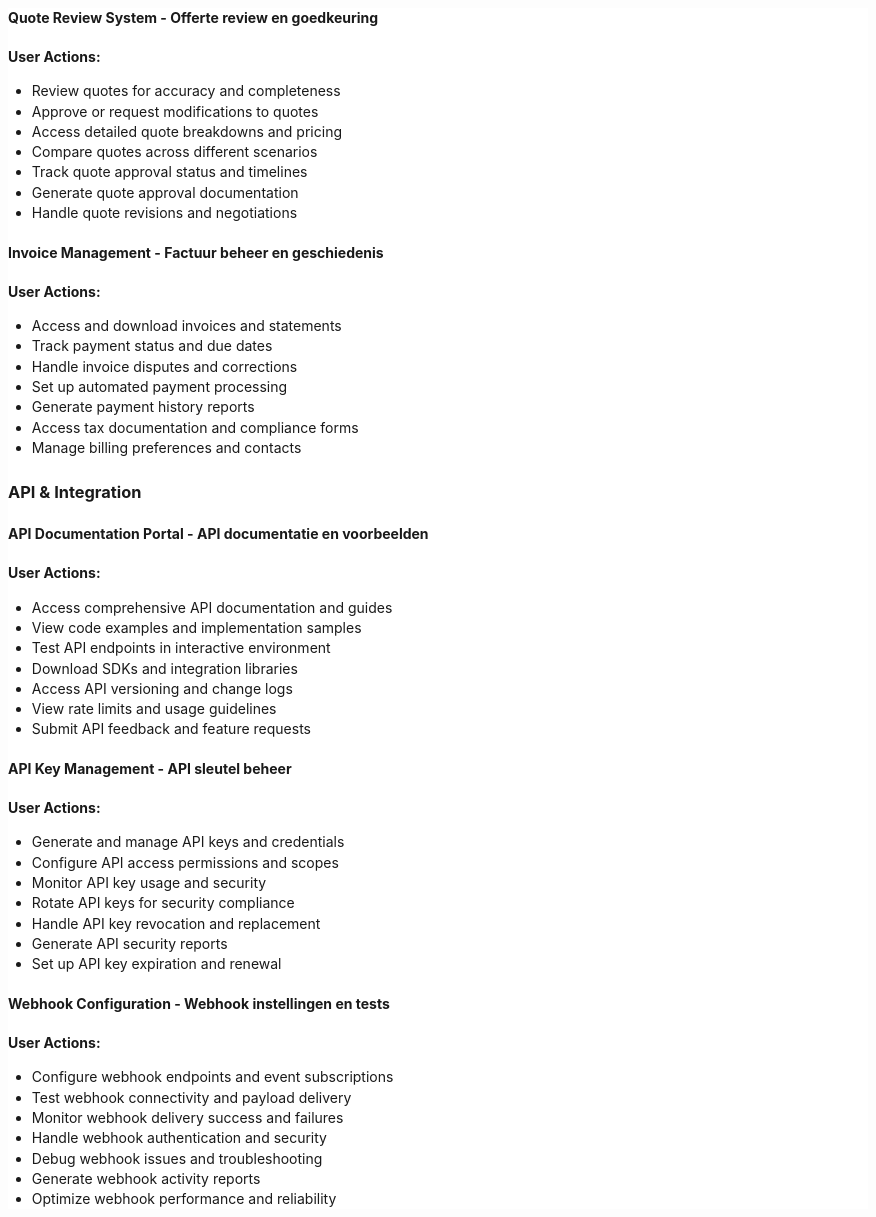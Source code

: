 #### **Quote Review System** - Offerte review en goedkeuring
**User Actions:**
- Review quotes for accuracy and completeness
- Approve or request modifications to quotes
- Access detailed quote breakdowns and pricing
- Compare quotes across different scenarios
- Track quote approval status and timelines
- Generate quote approval documentation
- Handle quote revisions and negotiations

#### **Invoice Management** - Factuur beheer en geschiedenis
**User Actions:**
- Access and download invoices and statements
- Track payment status and due dates
- Handle invoice disputes and corrections
- Set up automated payment processing
- Generate payment history reports
- Access tax documentation and compliance forms
- Manage billing preferences and contacts

### **API & Integration**

#### **API Documentation Portal** - API documentatie en voorbeelden
**User Actions:**
- Access comprehensive API documentation and guides
- View code examples and implementation samples
- Test API endpoints in interactive environment
- Download SDKs and integration libraries
- Access API versioning and change logs
- View rate limits and usage guidelines
- Submit API feedback and feature requests

#### **API Key Management** - API sleutel beheer
**User Actions:**
- Generate and manage API keys and credentials
- Configure API access permissions and scopes
- Monitor API key usage and security
- Rotate API keys for security compliance
- Handle API key revocation and replacement
- Generate API security reports
- Set up API key expiration and renewal

#### **Webhook Configuration** - Webhook instellingen en tests
**User Actions:**
- Configure webhook endpoints and event subscriptions
- Test webhook connectivity and payload delivery
- Monitor webhook delivery success and failures
- Handle webhook authentication and security
- Debug webhook issues and troubleshooting
- Generate webhook activity reports
- Optimize webhook performance and reliability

____

THE PROBLEM
When the line containing "- Debug webhook issues and troubleshooting" is reached, return it and every later line through the end of the listing above, unaltered and alone.

ANSWER
- Debug webhook issues and troubleshooting
- Generate webhook activity reports
- Optimize webhook performance and reliability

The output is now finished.